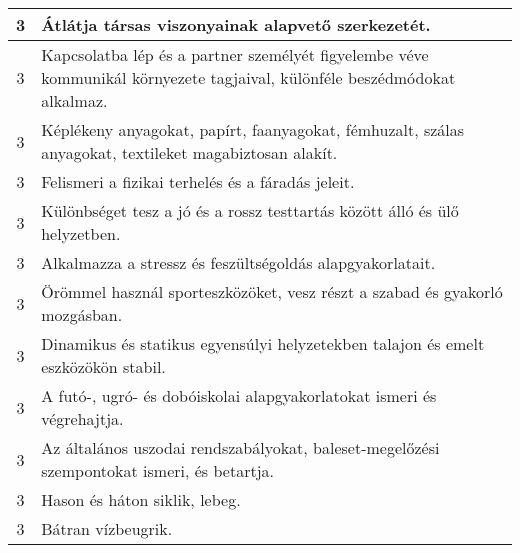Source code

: \begin{longtable}{c | p{12cm} }
                                
                                          3 &  Átlátja társas viszonyainak alapvető szerkezetét. \\ \hline
                                          3 &  Kapcsolatba lép és a partner személyét figyelembe véve kommunikál környezete tagjaival, különféle beszédmódokat alkalmaz. \\ \hline
                                          3 &  Képlékeny anyagokat, papírt, faanyagokat, fémhuzalt, szálas anyagokat, textileket magabiztosan alakít. \\ \hline
                                          3 &  Felismeri a fizikai terhelés és a fáradás jeleit. \\ \hline
                                          3 &  Különbséget tesz a jó és a rossz testtartás között álló és ülő helyzetben. \\ \hline
                                          3 &  Alkalmazza a stressz és feszültségoldás alapgyakorlatait. \\ \hline
                                          3 &  Örömmel használ sporteszközöket, vesz részt a szabad és gyakorló mozgásban. \\ \hline
                                          3 &  Dinamikus és statikus egyensúlyi helyzetekben talajon és emelt eszközökön stabil. \\ \hline
                                          3 &  A futó-, ugró- és dobóiskolai alapgyakorlatokat ismeri és végrehajtja. \\ \hline
                                          3 &  Az általános uszodai rendszabályokat, baleset-megelőzési szempontokat ismeri, és betartja. \\ \hline
                                          3 &  Hason és háton siklik, lebeg. \\ \hline
                                          3 &  Bátran vízbeugrik. \\ \hline
                                      

\end{longtable}
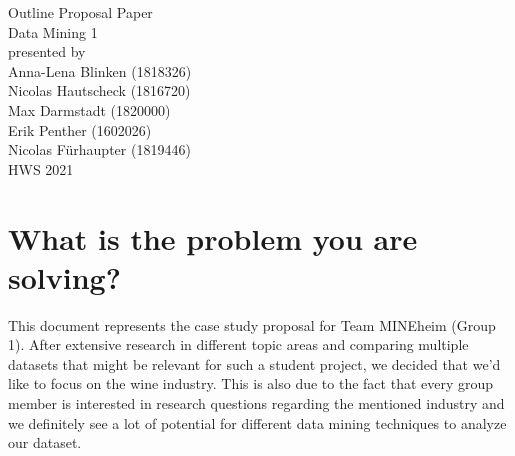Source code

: \documentclass[11pt,titlepage,oneside,openany]{article}
\begin{document}
\begin{titlepage}
	\vspace*{2cm}
  \begin{center}
   {\Large Outline Proposal Paper\\}
   \vspace{2cm} 
   {Data Mining 1\\}
   \vspace{2cm}
   {presented by\\
    Anna-Lena Blinken (1818326)\\
	Nicolas Hautscheck (1816720)\\
	Max Darmstadt (1820000)\\
	Erik Penther (1602026)\\
	Nicolas Fürhaupter (1819446)\\
   }
   \vspace{1cm} 
   {HWS 2021}
  \end{center}
\end{titlepage} 

\tableofcontents
\newpage





\newpage



\section{What is the problem you are solving?}

This document represents the case study proposal for Team MINEheim (Group 1). After extensive research in different topic areas and comparing multiple datasets that might be relevant for such a student project, we decided that we’d like to focus on the wine industry. This is also due to the fact that every group member is interested in research questions regarding the mentioned industry and we definitely see a lot of potential for different data mining techniques to analyze our dataset. 
\end{document}
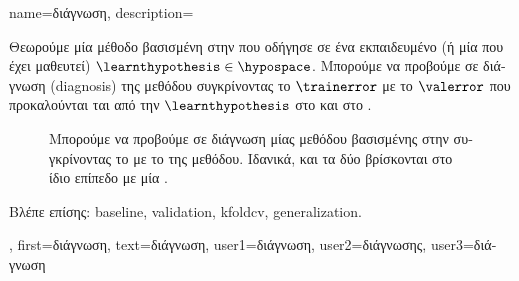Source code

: {name={\foreignlanguage{greek}{διάγνωση}},
	description={\foreignlanguage{greek}{Θεωρούμε μία μέθοδο βασισμένη στην} 
		\foreignlanguage{greek}{που οδήγησε σε ένα εκπαιδευμένο}  
		(\foreignlanguage{greek}{ή μία}  \foreignlanguage{greek}{που έχει μαθευτεί}) $\learnthypothesis \in \hypospace$. 
		\foreignlanguage{greek}{Μπορούμε να προβούμε σε διάγνωση} (diagnosis) \foreignlanguage{greek}{της μεθόδου συγκρίνοντας το} 
		 $\trainerror$ \foreignlanguage{greek}{με το}  $\valerror$ 
		\foreignlanguage{greek}{που προκαλούνται ται από την $\learnthypothesis$ στο}  \foreignlanguage{greek}{και 
		στο} . 
		\begin{figure}[H]
			\begin{center}
			\end{center}
		{
		\caption{\foreignlanguage{greek}{Μπορούμε να προβούμε σε  διάγνωση μίας μεθόδου}  \foreignlanguage{greek}{βασισμένης 
			στην}  \foreignlanguage{greek}{συγκρίνοντας το}  \foreignlanguage{greek}{με το}
			 \foreignlanguage{greek}{της μεθόδου. Ιδανικά, και τα δύο βρίσκονται στο ίδιο επίπεδο με μία} 
			.\label{fig_diagnosis_dict}} }
		\end{figure}
		\foreignlanguage{greek}{Βλέπε επίσης:} \gls{baseline}, \gls{validation}, \gls{kfoldcv}, \gls{generalization}.},
	first={\foreignlanguage{greek}{διάγνωση}},
	text={\foreignlanguage{greek}{διάγνωση}},
	user1={\foreignlanguage{greek}{διάγνωση}}, %
  	user2={\foreignlanguage{greek}{διάγνωσης}}, %
	user3={\foreignlanguage{greek}{διάγνωση}} %
} 

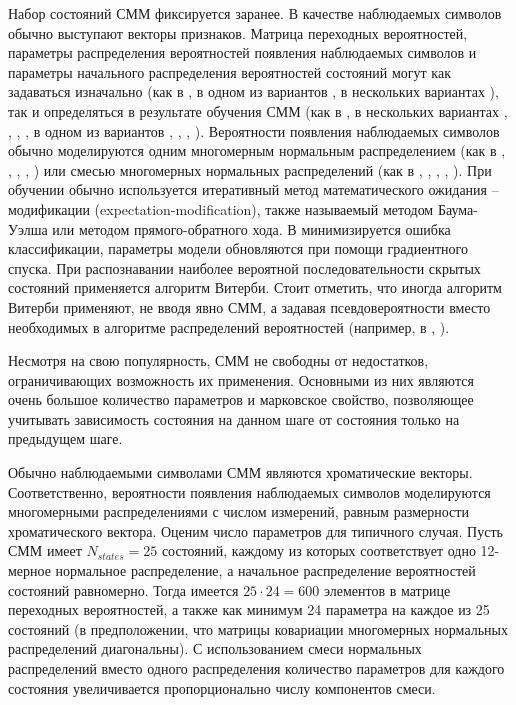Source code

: Набор состояний СММ фиксируется заранее. В качестве наблюдаемых символов обычно
выступают векторы признаков. Матрица переходных вероятностей, параметры
распределения вероятностей появления наблюдаемых символов и параметры начального
распределения вероятностей состояний могут как задаваться изначально (как в
\cite{Bello2005}, в одном из вариантов \cite{Papadopoulos2007}, в нескольких
вариантах \cite{Cho2010}), так и определяться в результате обучения СММ (как в
\cite{Burgoyne2007}, в нескольких вариантах \cite{Papadopoulos2007},
 \cite{Mauch2008}, \cite{Khadkevich2009}, \cite{Reed2009}, в одном из вариантов
\cite{Cho2010}, \cite{Jiang2011}, \cite{Khadkevich2011}, \cite{Ni2011}).
Вероятности появления наблюдаемых символов обычно моделируются одним многомерным
нормальным распределением (как в \cite{Sheh2003}, \cite{Bello2005},
\cite{Papadopoulos2007}, \cite{Ni2011}, \cite{Chen2012}) или смесью многомерных
нормальных распределений (как в \cite{Burgoyne2007}, \cite{Khadkevich2009},
\cite{Reed2009}, \cite{Cho2010}, \cite{Khadkevich2011}). При обучении обычно
используется итеративный метод математического ожидания -- модификации
(expectation-modification), также называемый методом Баума-Уэлша или методом
прямого-обратного хода. В \cite{Reed2009} минимизируется ошибка классификации,
параметры модели обновляются при помощи градиентного спуска. При распознавании
наиболее вероятной последовательности скрытых состояний применяется алгоритм
Витерби. Стоит отметить, что иногда алгоритм Витерби применяют, не вводя явно
СММ, а задавая псевдовероятности вместо необходимых в алгоритме распределений
вероятностей (например, в \cite{Cho2011}, \cite{Humphrey2012}).

Несмотря на свою популярность, СММ не свободны от недостатков, ограничивающих
возможность их применения. Основными из них являются очень большое количество
параметров и марковское свойство, позволяющее учитывать зависимость состояния на
данном шаге от состояния только на предыдущем шаге.

Обычно наблюдаемыми символами СММ являются хроматические векторы.
Соответственно, вероятности появления наблюдаемых символов моделируются
многомерными распределениями с числом измерений, равным размерности
хроматического вектора. Оценим число параметров для типичного случая. Пусть СММ
имеет $N_{states} = 25$ состояний, каждому из которых соответствует одно
12-мерное нормальное распределение, а начальное распределение вероятностей
состояний равномерно. Тогда имеется $25 \cdot 24 = 600$ элементов в матрице
переходных вероятностей, а также как минимум 24 параметра на каждое из 25
состояний (в предположении, что матрицы ковариации многомерных нормальных
распределений диагональны). С использованием смеси нормальных распределений
вместо одного распределения количество параметров для каждого состояния
увеличивается пропорционально числу компонентов смеси.

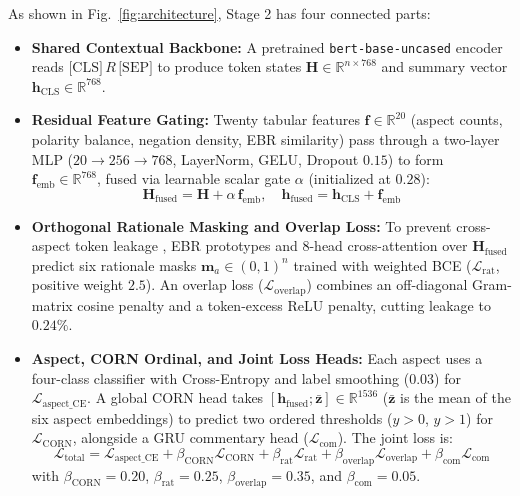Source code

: \documentclass[pdflatex,sn-mathphys-num]{sn-jnl}%
\theoremstyle{thmstyleone}%
\theoremstyle{thmstyletwo}%
\theoremstyle{thmstylethree}%
\begin{document}
As shown in Fig.~\ref{fig:architecture}, Stage 2 has four connected parts:
\begin{itemize}
\item \textbf{Shared Contextual Backbone:} A pretrained \texttt{bert-base-uncased} encoder reads $\text{[CLS]} \, R \, \text{[SEP]}$ to produce token states $\mathbf{H} \in \mathbb{R}^{n \times 768}$ and summary vector $\mathbf{h}_{\text{CLS}} \in \mathbb{R}^{768}$.
\item \textbf{Residual Feature Gating:} Twenty tabular features $\mathbf{f} \in \mathbb{R}^{20}$ (aspect counts, polarity balance, negation density, EBR similarity) pass through a two-layer MLP ($20 \rightarrow 256 \rightarrow 768$, LayerNorm, GELU, Dropout $0.15$) to form $\mathbf{f}_{\text{emb}} \in \mathbb{R}^{768}$, fused via learnable scalar gate $\alpha$ (initialized at $0.28$):
\begin{equation}
\mathbf{H}_{\text{fused}} = \mathbf{H} + \alpha \, \mathbf{f}_{\text{emb}}, \quad \mathbf{h}_{\text{fused}} = \mathbf{h}_{\text{CLS}} + \mathbf{f}_{\text{emb}}
\end{equation}
\item \textbf{Orthogonal Rationale Masking and Overlap Loss:} To prevent cross-aspect token leakage \cite{ref30_tran2026}, EBR prototypes and 8-head cross-attention over $\mathbf{H}_{\text{fused}}$ predict six rationale masks $\mathbf{m}_a \in (0, 1)^n$ trained with weighted BCE ($\mathcal{L}_{\text{rat}}$, positive weight $2.5$). An overlap loss ($\mathcal{L}_{\text{overlap}}$) combines an off-diagonal Gram-matrix cosine penalty and a token-excess ReLU penalty, cutting leakage to $0.24\%$.
\item \textbf{Aspect, CORN Ordinal, and Joint Loss Heads:} Each aspect uses a four-class classifier with Cross-Entropy and label smoothing ($0.03$) for $\mathcal{L}_{\text{aspect\_CE}}$. A global CORN head takes $[\mathbf{h}_{\text{fused}}; \bar{\mathbf{z}}] \in \mathbb{R}^{1536}$ ($\bar{\mathbf{z}}$ is the mean of the six aspect embeddings) to predict two ordered thresholds ($y > 0$, $y > 1$) for $\mathcal{L}_{\text{CORN}}$, alongside a GRU commentary head ($\mathcal{L}_{\text{com}}$). The joint loss is:
\begin{equation}
\mathcal{L}_{\text{total}} = \mathcal{L}_{\text{aspect\_CE}} + \beta_{\text{CORN}} \mathcal{L}_{\text{CORN}} + \beta_{\text{rat}} \mathcal{L}_{\text{rat}} + \beta_{\text{overlap}} \mathcal{L}_{\text{overlap}} + \beta_{\text{com}} \mathcal{L}_{\text{com}}
\end{equation}
with $\beta_{\text{CORN}} = 0.20$, $\beta_{\text{rat}} = 0.25$, $\beta_{\text{overlap}} = 0.35$, and $\beta_{\text{com}} = 0.05$.
\end{itemize}
\FloatBarrier
\end{document}
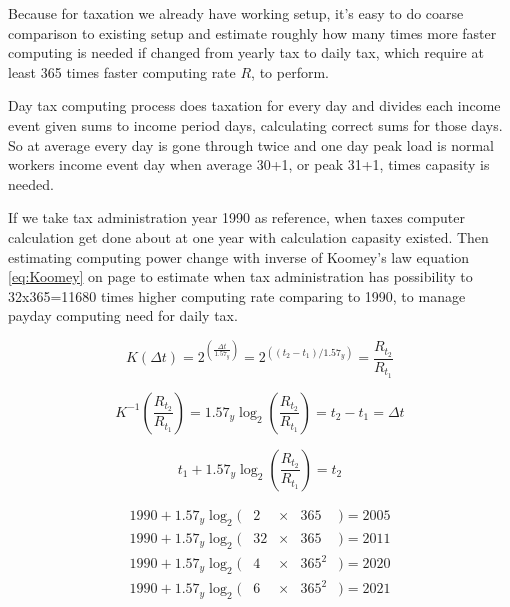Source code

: Because for taxation we already have working setup, it's easy to do coarse
comparison to existing setup and estimate roughly how many times more faster
computing is needed if changed from yearly tax to daily tax, which require at
least 365 times faster computing rate $R$, to perform.

Day tax computing process does taxation for every day and divides each income
event given sums to income period days, calculating correct sums for those
days. So at average every day is gone through twice and one day peak load is
normal workers income event day when average 30+1, or peak 31+1, times
capasity is needed.

If we take tax administration year 1990\allowbreak\cite{VeroItDeployment} as
reference, when taxes computer calculation get done about at one year with
calculation capasity existed. Then estimating computing power change with
inverse of Koomey's law\allowbreak\cite{KoomeysLaw}\allowbreak\cite{
 DennardScaling}\allowbreak\cite{PerformanceDevelTop500} equation
\ref{eq:Koomey} on page \pageref{eq:Koomey} to estimate when tax
administration has possibility to 32x365=11680 times higher computing rate
comparing to 1990, to manage payday computing need for daily tax.

\begin{equation} \label{eq:Koomey}
	K(\Delta t) =
	2^{(\frac{\Delta t}{1.57_y})} =
	2^{((t_2-t_1)/1.57_y)} =
	\frac{R_{t_2}}{R_{t_1}}
\end{equation}

\begin{equation} \label{eq:InverseKoomey}
	K^{-1}\left(\frac{R_{t_2}}{R_{t_1}}\right) =
	1.57_y \log_2\left(\frac{R_{t_2}}{R_{t_1}}\right) =
	t_2 - t_1 =
	\Delta t
\end{equation}

\begin{equation} \label{eq:InverseKoomeyTime}
t_1 + 1.57_y \log_2\left(\frac{R_{t_2}}{R_{t_1}}\right) = t_2
\end{equation}

\begin{equation} \label{eq:InverseKoomeyTime20052021}
 \begin{array}{lrcll}
	 1990 + 1.57_y \log_2(& 2&\times&365  &) = 2005 \\
	 1990 + 1.57_y \log_2(&32&\times&365  &) = 2011 \\
	 1990 + 1.57_y \log_2(& 4&\times&365^2&) = 2020 \\
	 1990 + 1.57_y \log_2(& 6&\times&365^2&) = 2021
 \end{array}
\end{equation}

|---|

**TRY IT**
Find every line above that contains the word "computing", and return each one.

**RESULT**
computing is needed if changed from yearly tax to daily tax, which require at
least 365 times faster computing rate $R$, to perform.
Day tax computing process does taxation for every day and divides each income
calculation capasity existed. Then estimating computing power change with
administration has possibility to 32x365=11680 times higher computing rate
comparing to 1990, to manage payday computing need for daily tax.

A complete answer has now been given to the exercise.